The logo used by the City and Borough of Wrangell for COVID-19 announcements. (Courtesy CBW)

The Wrangell borough clerk announced Thursday afternoon that local officials will no longer report COVID cases to the community. 

Earlier this year, Wrangell’s administration phased out reporting local COVID case trends like active case count or residency information, opting to only report new cases. That came after one of the largest local COVID outbreaks of the pandemic hit the community in January

Also since the beginning of this year, the state of Alaska moved away from more real-time reporting of COVID cases, shifting toward reporting trends. On April 6th, the statewide COVID dashboards will update with new data once a week, on Wednesdays. 

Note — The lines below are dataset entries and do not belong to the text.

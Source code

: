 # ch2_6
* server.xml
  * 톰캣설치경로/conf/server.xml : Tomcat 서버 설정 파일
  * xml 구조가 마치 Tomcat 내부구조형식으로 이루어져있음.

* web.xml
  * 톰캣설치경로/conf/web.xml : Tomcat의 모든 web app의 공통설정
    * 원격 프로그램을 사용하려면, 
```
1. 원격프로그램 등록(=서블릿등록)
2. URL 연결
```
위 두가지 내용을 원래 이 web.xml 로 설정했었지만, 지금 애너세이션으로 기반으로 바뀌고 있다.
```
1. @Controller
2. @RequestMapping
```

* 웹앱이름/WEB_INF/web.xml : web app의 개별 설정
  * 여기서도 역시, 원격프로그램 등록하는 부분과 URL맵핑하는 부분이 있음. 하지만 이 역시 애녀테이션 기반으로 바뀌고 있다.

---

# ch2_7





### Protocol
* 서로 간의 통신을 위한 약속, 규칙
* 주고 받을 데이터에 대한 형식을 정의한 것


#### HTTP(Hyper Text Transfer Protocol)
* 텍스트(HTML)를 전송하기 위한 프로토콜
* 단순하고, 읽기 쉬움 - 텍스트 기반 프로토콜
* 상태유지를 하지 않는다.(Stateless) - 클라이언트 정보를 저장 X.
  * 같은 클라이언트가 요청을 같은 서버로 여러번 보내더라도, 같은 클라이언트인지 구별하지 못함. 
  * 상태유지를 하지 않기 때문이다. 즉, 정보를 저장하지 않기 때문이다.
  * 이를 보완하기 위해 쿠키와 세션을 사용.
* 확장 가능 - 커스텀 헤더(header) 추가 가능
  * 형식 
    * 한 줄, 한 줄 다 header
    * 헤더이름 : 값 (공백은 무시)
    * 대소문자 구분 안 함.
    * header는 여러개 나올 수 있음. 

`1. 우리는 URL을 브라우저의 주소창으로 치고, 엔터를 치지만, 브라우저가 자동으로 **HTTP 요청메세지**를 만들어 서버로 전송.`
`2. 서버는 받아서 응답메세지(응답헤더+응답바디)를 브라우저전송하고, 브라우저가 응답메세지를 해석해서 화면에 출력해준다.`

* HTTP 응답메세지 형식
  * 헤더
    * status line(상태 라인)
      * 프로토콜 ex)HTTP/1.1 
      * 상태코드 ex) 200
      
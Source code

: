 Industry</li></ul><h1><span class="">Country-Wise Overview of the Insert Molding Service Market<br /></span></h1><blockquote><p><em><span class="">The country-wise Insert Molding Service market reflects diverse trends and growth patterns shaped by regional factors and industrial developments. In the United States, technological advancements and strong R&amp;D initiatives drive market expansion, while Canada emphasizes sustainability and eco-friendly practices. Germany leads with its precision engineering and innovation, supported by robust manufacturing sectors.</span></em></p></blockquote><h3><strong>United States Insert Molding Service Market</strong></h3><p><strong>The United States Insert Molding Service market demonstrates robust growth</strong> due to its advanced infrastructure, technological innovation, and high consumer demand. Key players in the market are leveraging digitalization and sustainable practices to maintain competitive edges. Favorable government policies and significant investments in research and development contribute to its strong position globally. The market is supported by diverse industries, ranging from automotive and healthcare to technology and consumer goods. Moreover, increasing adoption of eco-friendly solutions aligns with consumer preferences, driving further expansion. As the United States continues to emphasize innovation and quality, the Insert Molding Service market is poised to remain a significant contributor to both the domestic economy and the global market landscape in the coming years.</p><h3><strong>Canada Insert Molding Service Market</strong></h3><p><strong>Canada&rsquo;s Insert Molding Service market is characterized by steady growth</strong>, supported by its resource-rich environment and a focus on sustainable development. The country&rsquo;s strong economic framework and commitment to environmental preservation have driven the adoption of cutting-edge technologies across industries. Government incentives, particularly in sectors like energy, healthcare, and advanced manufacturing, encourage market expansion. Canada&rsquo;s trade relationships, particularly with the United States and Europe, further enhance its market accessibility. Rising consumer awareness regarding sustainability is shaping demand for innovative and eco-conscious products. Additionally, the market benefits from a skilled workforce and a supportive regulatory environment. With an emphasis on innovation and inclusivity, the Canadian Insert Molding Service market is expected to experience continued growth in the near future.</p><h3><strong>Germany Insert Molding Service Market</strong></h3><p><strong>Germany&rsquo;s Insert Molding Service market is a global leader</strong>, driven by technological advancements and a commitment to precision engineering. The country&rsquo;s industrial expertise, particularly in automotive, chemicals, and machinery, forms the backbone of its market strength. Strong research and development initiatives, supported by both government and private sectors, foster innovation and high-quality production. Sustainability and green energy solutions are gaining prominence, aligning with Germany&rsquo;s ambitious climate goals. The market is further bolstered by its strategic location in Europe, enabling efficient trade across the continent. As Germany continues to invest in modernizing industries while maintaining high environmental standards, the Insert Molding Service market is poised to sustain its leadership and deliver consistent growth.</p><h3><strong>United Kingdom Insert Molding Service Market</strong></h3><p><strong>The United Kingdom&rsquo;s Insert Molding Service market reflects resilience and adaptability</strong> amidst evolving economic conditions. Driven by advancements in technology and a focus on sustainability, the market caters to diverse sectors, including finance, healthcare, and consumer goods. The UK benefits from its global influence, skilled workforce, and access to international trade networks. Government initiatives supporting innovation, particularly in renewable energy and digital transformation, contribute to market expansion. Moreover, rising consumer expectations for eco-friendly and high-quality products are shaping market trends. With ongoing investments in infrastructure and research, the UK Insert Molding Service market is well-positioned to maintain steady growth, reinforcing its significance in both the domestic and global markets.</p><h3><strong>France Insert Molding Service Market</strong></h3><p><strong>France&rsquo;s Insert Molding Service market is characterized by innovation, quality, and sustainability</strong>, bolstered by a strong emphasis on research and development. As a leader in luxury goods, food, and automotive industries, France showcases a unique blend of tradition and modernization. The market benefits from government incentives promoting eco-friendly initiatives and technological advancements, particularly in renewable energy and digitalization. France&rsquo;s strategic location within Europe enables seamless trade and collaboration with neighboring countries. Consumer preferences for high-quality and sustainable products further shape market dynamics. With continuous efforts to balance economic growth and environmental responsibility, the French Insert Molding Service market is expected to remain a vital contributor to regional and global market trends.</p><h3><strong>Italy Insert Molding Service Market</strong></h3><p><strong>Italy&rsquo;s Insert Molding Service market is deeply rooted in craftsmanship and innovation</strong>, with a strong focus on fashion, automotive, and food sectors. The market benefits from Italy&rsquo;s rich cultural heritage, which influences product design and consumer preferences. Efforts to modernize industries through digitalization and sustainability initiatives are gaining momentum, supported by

Wrangell’s borough clerk Kim Lane wrote in an email that the decision to stop reporting COVID cases to the community was made:

  • because of at-home testing availability in the community; 
  • the state phasing out contact tracing of positive cases; and  
  • the local hospital’s inability to report COVID cases because of privacy concerns. 

Lane added that if there’s a large spike of cases in town, then the local emergency operations center will reassess. 

Wrangell officials had announced four local COVID cases in the last week (March 15), before the announcement about ceasing COVID case reports. Those were the first cases reported by local officials this month. 

COVID data for the Wrangell area is available on the state dashboard: data.coronavirus.alaska.gov.